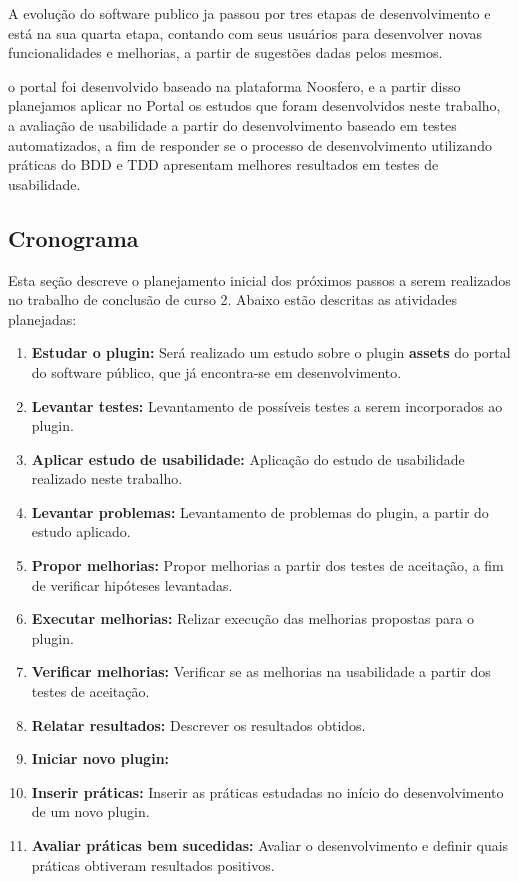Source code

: A evolução do software publico ja passou por tres etapas de desenvolvimento e está na sua quarta etapa, contando com seus usuários para desenvolver novas funcionalidades e melhorias, a partir de sugestões dadas pelos mesmos.

o portal foi desenvolvido baseado na plataforma Noosfero, e a partir disso planejamos aplicar no Portal os estudos que foram desenvolvidos neste trabalho, a avaliação de usabilidade a partir do desenvolvimento baseado em testes automatizados, a fim de responder se o processo de desenvolvimento utilizando práticas do BDD e TDD apresentam melhores resultados em testes de usabilidade.

\subsection{Cronograma}

Esta seção descreve o planejamento inicial dos próximos passos a serem realizados no trabalho de conclusão de curso 2. Abaixo estão descritas as atividades planejadas:

\begin{enumerate}
\item \textbf{Estudar o plugin:} Será realizado um estudo sobre o plugin \textbf{assets} do portal do software público, que já encontra-se em desenvolvimento.
\item \textbf{Levantar testes:} Levantamento de possíveis testes a serem incorporados ao plugin.
\item \textbf{Aplicar estudo de usabilidade:} Aplicação do estudo de usabilidade realizado neste trabalho.
\item \textbf{Levantar problemas:} Levantamento de problemas do plugin, a partir do estudo aplicado.
\item  \textbf{Propor melhorias:} Propor melhorias a partir dos testes de aceitação, a fim de verificar hipóteses levantadas.
\item \textbf{Executar melhorias:} Relizar execução das melhorias propostas para o plugin.
\item \textbf{Verificar melhorias:} Verificar se as melhorias na usabilidade a partir dos testes de aceitação.
\item \textbf{Relatar resultados:} Descrever os resultados obtidos.
\item \textbf{Iniciar novo plugin:} 
\item \textbf{Inserir práticas:} Inserir as práticas estudadas no início do desenvolvimento de um novo plugin.
\item \textbf{Avaliar práticas bem sucedidas:} Avaliar o desenvolvimento e definir quais práticas obtiveram resultados positivos.

\end{enumerate}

- [Your goal]:
Each line above must be repeated exactly in the answer, with pictures omitted.

- [Response]:
Source code

: A evolução do software publico ja passou por tres etapas de desenvolvimento e está na sua quarta etapa, contando com seus usuários para desenvolver novas funcionalidades e melhorias, a partir de sugestões dadas pelos mesmos.

o portal foi desenvolvido baseado na plataforma Noosfero, e a partir disso planejamos aplicar no Portal os estudos que foram desenvolvidos neste trabalho, a avaliação de usabilidade a partir do desenvolvimento baseado em testes automatizados, a fim de responder se o processo de desenvolvimento utilizando práticas do BDD e TDD apresentam melhores resultados em testes de usabilidade.

\subsection{Cronograma}

Esta seção descreve o planejamento inicial dos próximos passos a serem realizados no trabalho de conclusão de curso 2. Abaixo estão descritas as atividades planejadas:

\begin{enumerate}
\item \textbf{Estudar o plugin:} Será realizado um estudo sobre o plugin \textbf{assets} do portal do software público, que já encontra-se em desenvolvimento.
\item \textbf{Levantar testes:} Levantamento de possíveis testes a serem incorporados ao plugin.
\item \textbf{Aplicar estudo de usabilidade:} Aplicação do estudo de usabilidade realizado neste trabalho.
\item \textbf{Levantar problemas:} Levantamento de problemas do plugin, a partir do estudo aplicado.
\item  \textbf{Propor melhorias:} Propor melhorias a partir dos testes de aceitação, a fim de verificar hipóteses levantadas.
\item \textbf{Executar melhorias:} Relizar execução das melhorias propostas para o plugin.
\item \textbf{Verificar melhorias:} Verificar se as melhorias na usabilidade a partir dos testes de aceitação.
\item \textbf{Relatar resultados:} Descrever os resultados obtidos.
\item \textbf{Iniciar novo plugin:} 
\item \textbf{Inserir práticas:} Inserir as práticas estudadas no início do desenvolvimento de um novo plugin.
\item \textbf{Avaliar práticas bem sucedidas:} Avaliar o desenvolvimento e definir quais práticas obtiveram resultados positivos.

\end{enumerate}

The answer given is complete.